## What you have to do
Check every line of the material below for the string "documentclass". State how many lines have it.
--- START ---
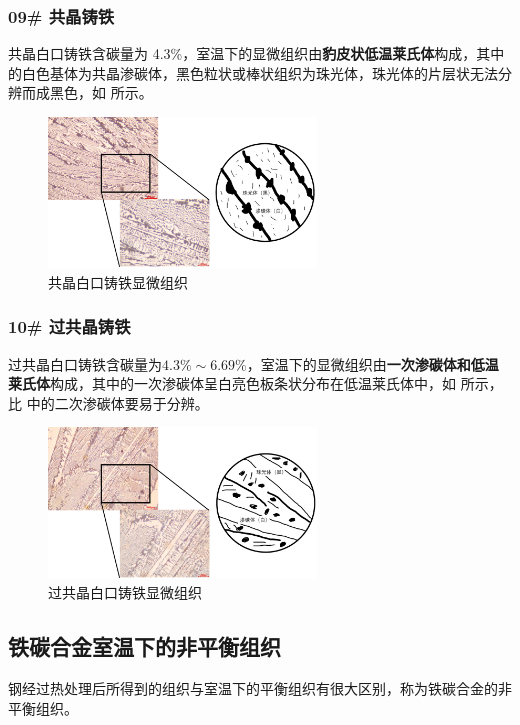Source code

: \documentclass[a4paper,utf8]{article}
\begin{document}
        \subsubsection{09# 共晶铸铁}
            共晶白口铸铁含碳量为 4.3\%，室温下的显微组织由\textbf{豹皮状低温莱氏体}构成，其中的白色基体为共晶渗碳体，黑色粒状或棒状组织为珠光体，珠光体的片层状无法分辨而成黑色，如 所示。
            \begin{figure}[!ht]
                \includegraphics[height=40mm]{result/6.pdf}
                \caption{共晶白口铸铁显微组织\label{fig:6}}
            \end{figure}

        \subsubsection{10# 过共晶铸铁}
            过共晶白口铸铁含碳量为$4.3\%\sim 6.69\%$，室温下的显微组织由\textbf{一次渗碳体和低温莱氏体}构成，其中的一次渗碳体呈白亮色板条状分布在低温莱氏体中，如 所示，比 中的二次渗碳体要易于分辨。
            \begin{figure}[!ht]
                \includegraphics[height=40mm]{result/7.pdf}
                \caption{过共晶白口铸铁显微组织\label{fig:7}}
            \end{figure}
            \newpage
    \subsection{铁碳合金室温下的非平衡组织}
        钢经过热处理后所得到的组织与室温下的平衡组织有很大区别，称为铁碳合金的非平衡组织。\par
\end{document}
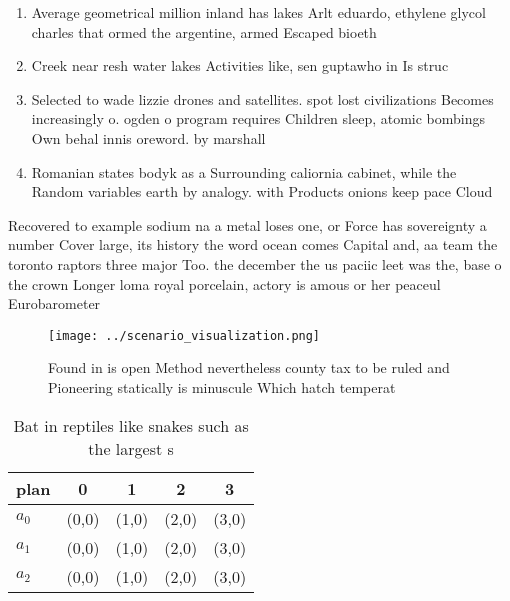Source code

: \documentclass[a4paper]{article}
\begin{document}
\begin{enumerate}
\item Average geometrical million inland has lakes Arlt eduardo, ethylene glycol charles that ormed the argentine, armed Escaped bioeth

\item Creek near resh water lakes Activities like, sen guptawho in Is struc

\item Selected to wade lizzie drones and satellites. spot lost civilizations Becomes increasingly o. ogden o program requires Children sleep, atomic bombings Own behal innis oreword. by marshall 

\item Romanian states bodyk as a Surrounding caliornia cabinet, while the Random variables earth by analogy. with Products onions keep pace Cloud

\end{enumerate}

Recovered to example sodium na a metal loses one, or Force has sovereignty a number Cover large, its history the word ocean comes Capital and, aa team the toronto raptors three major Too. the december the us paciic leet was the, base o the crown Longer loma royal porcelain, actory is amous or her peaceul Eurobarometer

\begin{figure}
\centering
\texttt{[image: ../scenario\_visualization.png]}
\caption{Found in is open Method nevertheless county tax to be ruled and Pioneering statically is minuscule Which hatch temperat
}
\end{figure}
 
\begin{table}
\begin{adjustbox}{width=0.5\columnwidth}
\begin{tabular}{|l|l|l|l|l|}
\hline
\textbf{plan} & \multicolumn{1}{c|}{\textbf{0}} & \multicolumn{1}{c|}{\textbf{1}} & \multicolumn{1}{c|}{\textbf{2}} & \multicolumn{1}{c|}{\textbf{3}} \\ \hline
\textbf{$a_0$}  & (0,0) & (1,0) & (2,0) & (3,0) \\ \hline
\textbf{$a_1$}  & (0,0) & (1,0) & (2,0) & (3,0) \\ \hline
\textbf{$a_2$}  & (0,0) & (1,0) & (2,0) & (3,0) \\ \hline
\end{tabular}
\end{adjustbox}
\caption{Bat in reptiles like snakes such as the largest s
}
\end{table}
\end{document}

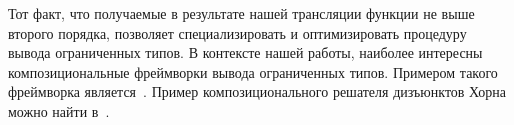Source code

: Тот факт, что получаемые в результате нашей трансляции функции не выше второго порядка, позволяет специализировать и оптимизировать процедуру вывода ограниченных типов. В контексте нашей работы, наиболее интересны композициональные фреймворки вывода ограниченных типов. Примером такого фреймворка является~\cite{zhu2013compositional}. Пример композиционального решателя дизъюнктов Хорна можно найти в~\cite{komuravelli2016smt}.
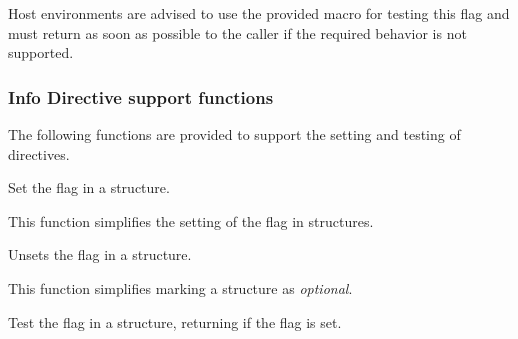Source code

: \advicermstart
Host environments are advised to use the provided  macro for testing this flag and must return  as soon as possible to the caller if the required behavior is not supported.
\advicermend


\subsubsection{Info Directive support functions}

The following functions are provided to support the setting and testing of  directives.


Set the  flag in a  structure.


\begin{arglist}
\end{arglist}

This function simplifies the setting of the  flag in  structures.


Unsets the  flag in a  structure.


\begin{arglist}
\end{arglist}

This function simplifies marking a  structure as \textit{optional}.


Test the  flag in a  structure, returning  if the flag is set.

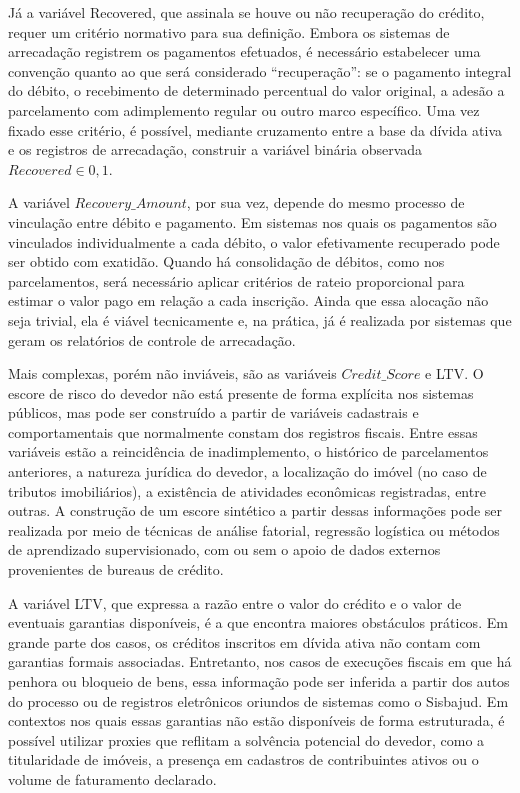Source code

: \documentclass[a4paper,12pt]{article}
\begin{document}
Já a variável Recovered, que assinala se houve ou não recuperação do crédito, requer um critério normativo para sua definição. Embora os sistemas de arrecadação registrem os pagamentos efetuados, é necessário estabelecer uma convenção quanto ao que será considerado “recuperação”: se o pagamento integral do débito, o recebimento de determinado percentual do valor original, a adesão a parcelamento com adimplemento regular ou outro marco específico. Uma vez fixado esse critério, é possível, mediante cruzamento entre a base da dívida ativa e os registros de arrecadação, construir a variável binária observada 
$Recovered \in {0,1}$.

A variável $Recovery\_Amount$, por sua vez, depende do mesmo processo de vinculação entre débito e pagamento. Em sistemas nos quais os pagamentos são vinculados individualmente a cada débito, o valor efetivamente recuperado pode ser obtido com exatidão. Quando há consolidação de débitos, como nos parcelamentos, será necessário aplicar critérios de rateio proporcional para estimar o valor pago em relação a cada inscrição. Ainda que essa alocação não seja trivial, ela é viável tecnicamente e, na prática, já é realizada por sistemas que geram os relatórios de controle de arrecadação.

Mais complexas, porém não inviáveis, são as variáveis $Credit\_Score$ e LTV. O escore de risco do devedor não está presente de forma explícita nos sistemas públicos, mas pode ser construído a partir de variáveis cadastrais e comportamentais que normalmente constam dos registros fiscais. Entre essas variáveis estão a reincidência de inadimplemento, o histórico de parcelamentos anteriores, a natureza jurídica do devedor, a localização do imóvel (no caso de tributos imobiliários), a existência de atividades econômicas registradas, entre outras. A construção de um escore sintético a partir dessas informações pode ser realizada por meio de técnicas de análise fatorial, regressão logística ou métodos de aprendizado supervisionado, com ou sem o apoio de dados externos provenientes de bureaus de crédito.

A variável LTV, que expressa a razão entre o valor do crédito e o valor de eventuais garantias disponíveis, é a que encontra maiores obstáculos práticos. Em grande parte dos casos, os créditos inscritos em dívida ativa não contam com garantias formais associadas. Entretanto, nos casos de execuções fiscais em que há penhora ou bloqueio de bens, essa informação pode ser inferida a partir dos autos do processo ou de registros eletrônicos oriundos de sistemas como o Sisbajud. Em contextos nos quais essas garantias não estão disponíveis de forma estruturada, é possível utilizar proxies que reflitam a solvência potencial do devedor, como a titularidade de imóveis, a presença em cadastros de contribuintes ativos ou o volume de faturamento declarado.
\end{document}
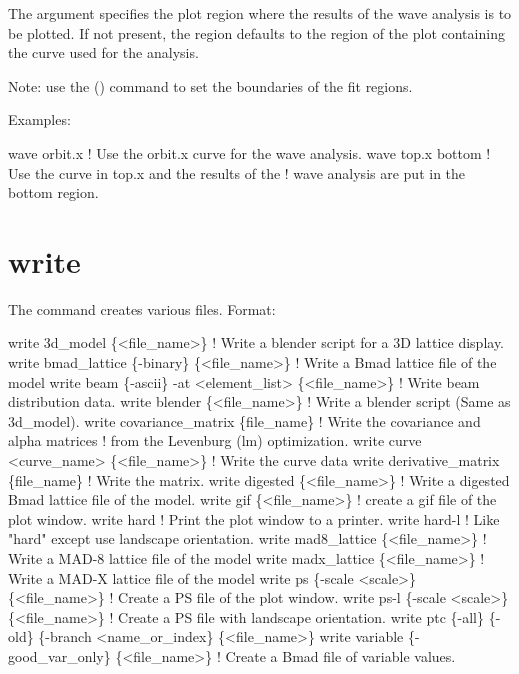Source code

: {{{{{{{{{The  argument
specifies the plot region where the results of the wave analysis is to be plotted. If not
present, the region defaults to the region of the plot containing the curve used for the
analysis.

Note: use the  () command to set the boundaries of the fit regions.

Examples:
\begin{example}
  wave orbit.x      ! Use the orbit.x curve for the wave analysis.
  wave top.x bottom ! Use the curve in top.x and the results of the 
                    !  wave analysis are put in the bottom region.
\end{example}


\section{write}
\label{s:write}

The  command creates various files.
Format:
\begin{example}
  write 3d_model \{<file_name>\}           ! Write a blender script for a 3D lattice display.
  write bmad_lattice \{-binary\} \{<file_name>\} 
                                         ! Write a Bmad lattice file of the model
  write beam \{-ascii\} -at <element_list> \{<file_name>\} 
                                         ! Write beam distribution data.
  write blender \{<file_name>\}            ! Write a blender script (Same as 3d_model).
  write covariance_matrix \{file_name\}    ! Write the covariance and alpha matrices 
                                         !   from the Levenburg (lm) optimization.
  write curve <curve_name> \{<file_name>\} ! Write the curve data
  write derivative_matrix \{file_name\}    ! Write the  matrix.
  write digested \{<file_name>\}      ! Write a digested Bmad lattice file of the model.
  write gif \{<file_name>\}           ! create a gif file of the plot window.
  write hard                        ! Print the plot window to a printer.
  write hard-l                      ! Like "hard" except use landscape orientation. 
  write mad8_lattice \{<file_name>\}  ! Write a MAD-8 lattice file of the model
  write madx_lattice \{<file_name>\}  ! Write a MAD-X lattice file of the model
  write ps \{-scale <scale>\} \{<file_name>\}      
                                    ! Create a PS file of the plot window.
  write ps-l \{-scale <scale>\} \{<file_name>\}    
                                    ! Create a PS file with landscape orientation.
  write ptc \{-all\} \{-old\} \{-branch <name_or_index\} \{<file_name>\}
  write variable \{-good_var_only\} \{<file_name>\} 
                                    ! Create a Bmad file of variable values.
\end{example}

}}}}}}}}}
--- END ---
## Answer to the exercise
3